Kenmore stops at the table her son and Lorne are sitting at.  Lorne, facing her, looks up at her with a smile.

“See I told you your Mom would be here soon.”

Michael looks up at his mother, chomping happily with a big grin on his face; he tells her, “I got blue gelatin with whip cream.”

She smiles down at him and his blue-tinted lips and teeth and lovingly brushes the top of his head.

“Speaking of which, I got you a tray too,” Lorne gestures at the tray of food sitting on the table in front of the empty seat next to him.  Kenmore looks uncomfortably at it.  It isn’t hard for them to catch on to it.

“Come on Mom,” Michael pleads.

Kenmore looks at her son, still unsure…

Lorne takes that as his tag in.

“You gotta eat.”

…Then she looks at Lorne.  Their faces look so inviting and Kenmore knew Lorne from his days back at the SGC.  He was more geologist than marine then but the SGC had a funny knack of turning every field scientist into soldiers.  She trusted him, she trusted her son.  After a moment, Kenmore relinquishes, walks around the table, and takes up the seat next to Lorne.  She picks up a fork and looks down at her plate.  Okay maybe she didn’t trust them this much.

“Salisbury steak.  The last time I had this in the SGC mess hall was a few months ago.”  Were they kidding?

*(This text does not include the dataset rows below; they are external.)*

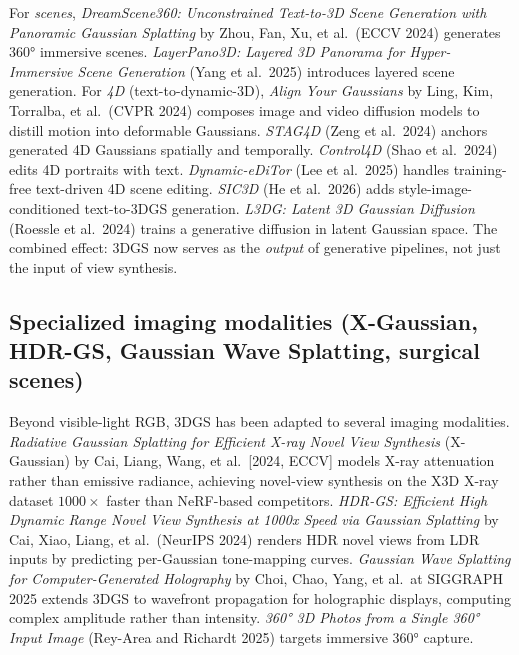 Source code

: \documentclass{article}
\begin{document}
For \emph{scenes}, \emph{DreamScene360: Unconstrained Text-to-3D Scene Generation with Panoramic Gaussian Splatting} by Zhou, Fan, Xu, et al.~(ECCV 2024) generates 360° immersive scenes. \emph{LayerPano3D: Layered 3D Panorama for Hyper-Immersive Scene Generation} (Yang et al.~2025) introduces layered scene generation. For \emph{4D} (text-to-dynamic-3D), \emph{Align Your Gaussians} by Ling, Kim, Torralba, et al.~(CVPR 2024) \cite{ling2024alignyourgaussians} composes image and video diffusion models to distill motion into deformable Gaussians. \emph{STAG4D} (Zeng et al.~2024) anchors generated 4D Gaussians spatially and temporally. \emph{Control4D} (Shao et al.~2024) edits 4D portraits with text. \emph{Dynamic-eDiTor} (Lee et al.~2025) handles training-free text-driven 4D scene editing. \emph{SIC3D} (He et al.~2026) adds style-image-conditioned text-to-3DGS generation. \emph{L3DG: Latent 3D Gaussian Diffusion} (Roessle et al.~2024) trains a generative diffusion in latent Gaussian space. The combined effect: 3DGS now serves as the \emph{output} of generative pipelines, not just the input of view synthesis.

\subsection{Specialized imaging modalities (X-Gaussian, HDR-GS, Gaussian Wave Splatting, surgical scenes)}\label{specialized-imaging-modalities-x-gaussian-hdr-gs-gaussian-wave-splatting-surgical-scenes}

Beyond visible-light RGB, 3DGS has been adapted to several imaging modalities. \emph{Radiative Gaussian Splatting for Efficient X-ray Novel View Synthesis} (X-Gaussian) by Cai, Liang, Wang, et al.~{[}2024, ECCV{]} \cite{cai2024hdrgsefficienthigh} models X-ray attenuation rather than emissive radiance, achieving novel-view synthesis on the X3D X-ray dataset \(1000\times\) faster than NeRF-based competitors. \emph{HDR-GS: Efficient High Dynamic Range Novel View Synthesis at 1000x Speed via Gaussian Splatting} by Cai, Xiao, Liang, et al.~(NeurIPS 2024) renders HDR novel views from LDR inputs by predicting per-Gaussian tone-mapping curves. \emph{Gaussian Wave Splatting for Computer-Generated Holography} by Choi, Chao, Yang, et al.~at SIGGRAPH 2025 \cite{choi2025gaussianwavesplatt} extends 3DGS to wavefront propagation for holographic displays, computing complex amplitude rather than intensity. \emph{360° 3D Photos from a Single 360° Input Image} (Rey-Area and Richardt 2025) targets immersive 360° capture.
\end{document}
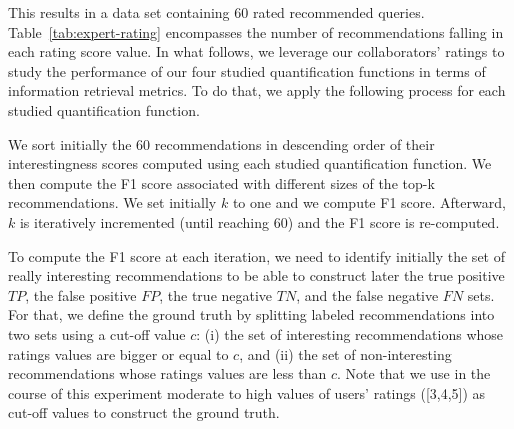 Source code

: This results in a data set containing 60 rated recommended queries. 
Table~\ref{tab:expert-rating} encompasses the number of recommendations falling in each rating score value.
In what follows, we leverage our collaborators' ratings to study the performance of our four studied quantification functions in terms of information retrieval metrics.
To do that, we apply the following process for each studied quantification function.
   \begin{table}[b]
 \centering 
 \scriptsize
{}
 \caption{Rated explorations}
 \label{tab:expert-rating}
 \end{table}




We sort initially the 60 recommendations in descending order of their interestingness scores computed using each studied quantification function. We then compute  the F1 score associated with different sizes of the top-k recommendations.
We set initially $k$ to one and we compute F1 score. Afterward, $k$ is iteratively incremented (until reaching 60) and the F1 score is re-computed.

To compute the F1 score at each iteration, we need to identify initially the set of really interesting recommendations to be able to construct later the true positive $TP$, the false positive $FP$, the true negative $TN$, and the false negative $FN$ sets.
For that, we define the ground truth by splitting labeled recommendations into two sets using a cut-off value $c$: (i) the set of interesting recommendations whose ratings values are bigger or equal to $c$, and (ii) the set of non-interesting recommendations whose ratings values are less than $c$.
Note that we use in the course of this experiment moderate to high values of users' ratings ([3,4,5]) as cut-off values to construct the ground truth.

She takes a bite and the instant flood of just bad is almost more than she can bear.  She starts to chew the bite loosely in her mouth.  She isn’t sure if she even wants her teeth touching this stuff.  Her face isn’t even bothering to contort, it’s beyond that now.  It’s just wanting the piece of food out of her mouth.  She has to fight to keep it in, although for the life of her she can’t understand why she’s doing that.  Surely it would be saner just to spit it out on her tray and get it over with.

“And it tastes like it’s that old too,” Kenmore says around the bite.

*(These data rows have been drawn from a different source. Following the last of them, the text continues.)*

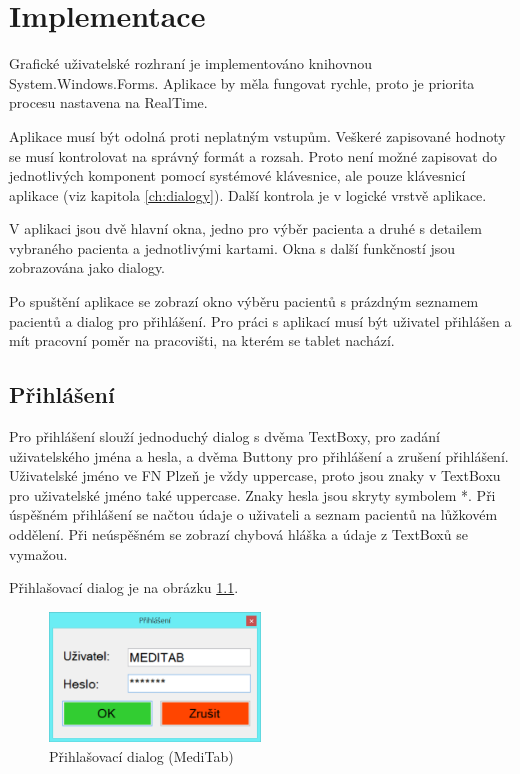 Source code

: \chapter{Implementace}

Grafické uživatelské rozhraní je implementováno knihovnou System.Windows.Forms. Aplikace by měla fungovat rychle, proto je priorita procesu nastavena na RealTime.

Aplikace musí být odolná proti neplatným vstupům. Veškeré zapisované hodnoty se musí kontrolovat na správný formát a rozsah. Proto není možné zapisovat do jednotlivých komponent pomocí systémové klávesnice, ale pouze klávesnicí aplikace (viz kapitola \ref{ch:dialogy}). Další kontrola je v logické vrstvě aplikace.

V aplikaci jsou dvě hlavní okna, jedno pro výběr pacienta a druhé s detailem vybraného pacienta a jednotlivými kartami. Okna s další funkčností jsou zobrazována jako dialogy.

Po spuštění aplikace se zobrazí okno výběru pacientů s prázdným seznamem pacientů a dialog pro přihlášení. Pro práci s aplikací musí být uživatel přihlášen a mít pracovní poměr na pracovišti, na kterém se tablet nachází.


\section{Přihlášení}

Pro přihlášení slouží jednoduchý dialog s dvěma TextBoxy, pro zadání uživatelského jména a hesla, a dvěma Buttony pro přihlášení a zrušení přihlášení. Uživatelské jméno ve FN Plzeň je vždy uppercase, proto jsou znaky v TextBoxu pro uživatelské jméno také uppercase. Znaky hesla jsou skryty symbolem *. Při úspěšném přihlášení se načtou údaje o uživateli a seznam pacientů na lůžkovém oddělení. Při neúspěšném se zobrazí chybová hláška a údaje z TextBoxů se vymažou.

Přihlašovací dialog je na obrázku \ref{fig:login}.

\begin{figure}[H]
	\centering
	\includegraphics[width=0.5\textwidth]{img/meditab/login.eps}
	\caption{Přihlašovací dialog (MediTab)}
  \label{fig:login}
\end{figure}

Lorne and Michael shoot each other smiles.  They go back to eating too.  She watches them.  Ah, resilience, it was amazing how young stomachs and well-trained ones were so alike.

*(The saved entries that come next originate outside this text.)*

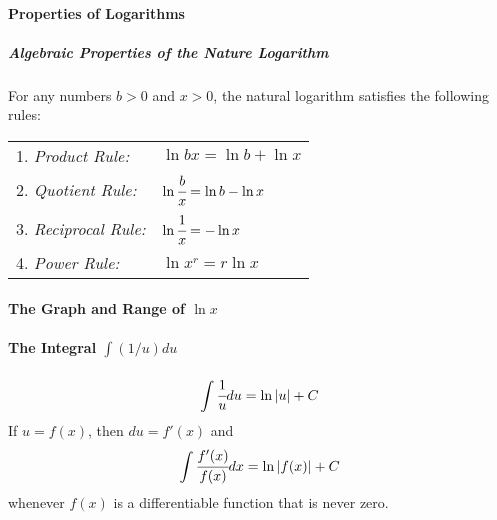 \documentclass{article}
\begin{document}
            \paragraph{Properties of Logarithms}
                    \subparagraph{Algebraic Properties of the Nature Logarithm} For any numbers $b>0$ and $x>0$, the natural logarithm satisfies the following rules:\\\par
                    \begin{tabular}{|ll|}
                        \hline
                        1. \textit{Product Rule:}&$\ln bx=\ln b+\ln x$\\
                        2. \textit{Quotient Rule:}&$\ln \cfrac{b}{x}=\ln b-\ln x$\\
                        3. \textit{Reciprocal Rule:}&$\ln \cfrac{1}{x}=-\ln x$\\
                        4. \textit{Power Rule:}&$\ln x^r=r\ln x$\\
                        \hline
                    \end{tabular}
            \paragraph{The Graph and Range of $\ln x$}
            \paragraph{The Integral $\int(1/u)du$}
                \[\int \cfrac{1}{u}du=\ln |u|+C\]
                If $u=f(x)$, then $du=f'(x)$ and
                \[\int \cfrac{f'(x)}{f(x)}dx=\ln |f(x)|+C\]
                whenever $f(x)$ is a differentiable function that is never zero.
\end{document}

“I’ve been showing Michael around the city,” Lorne pipes up.

And with that Michael can’t stay in his skin, he starts bouncing in his seat, his eyes look like if they could bulge out of their sockets by their stems, they would, and he’s forgotten all about food.  He’d be the perfect physical incarnation of a cartoon character.  She smiles, ah yes, how resilient.

“He has Mom.  He really has.  This place is so huge.  There are towers all over the city.  And they have spaceships.  Did you know they have spaceships?  And it’s so cool.”

Kenmore’s smile disappears.  She hates to have to do this, she knows what it’ll do to her son.

“Yeah well don’t get too attached to it.  We’re going home,” she forks her mashed potatoes.  Those might be safe enough.  Flavorless starch ought to be safe.

Her son’s enthusiasm slightly dims but it doesn’t diminish, oh but it will, and his whine returns complete with swinging, kicking legs underneath the table.

“But Mom…”

Kenmore cuts him off, she has to.

“Don’t ‘But Mom’ me.  We don’t belong here Michael.  We weren’t meant to come here.  We’re supposed to be at an outpost.”

“This is an outpost,” Michael tries.

Damn, she shouldn’t have given him that opening.  Better make this as quick and painless as possible.

“Nice try.  A Jaffa outpost in the Milky Way.”

That really does seem to put out Michael’s fire.  Glumly, he pokes at his own mashed potatoes.

“Are we really going home,” he asks after a moment of silence.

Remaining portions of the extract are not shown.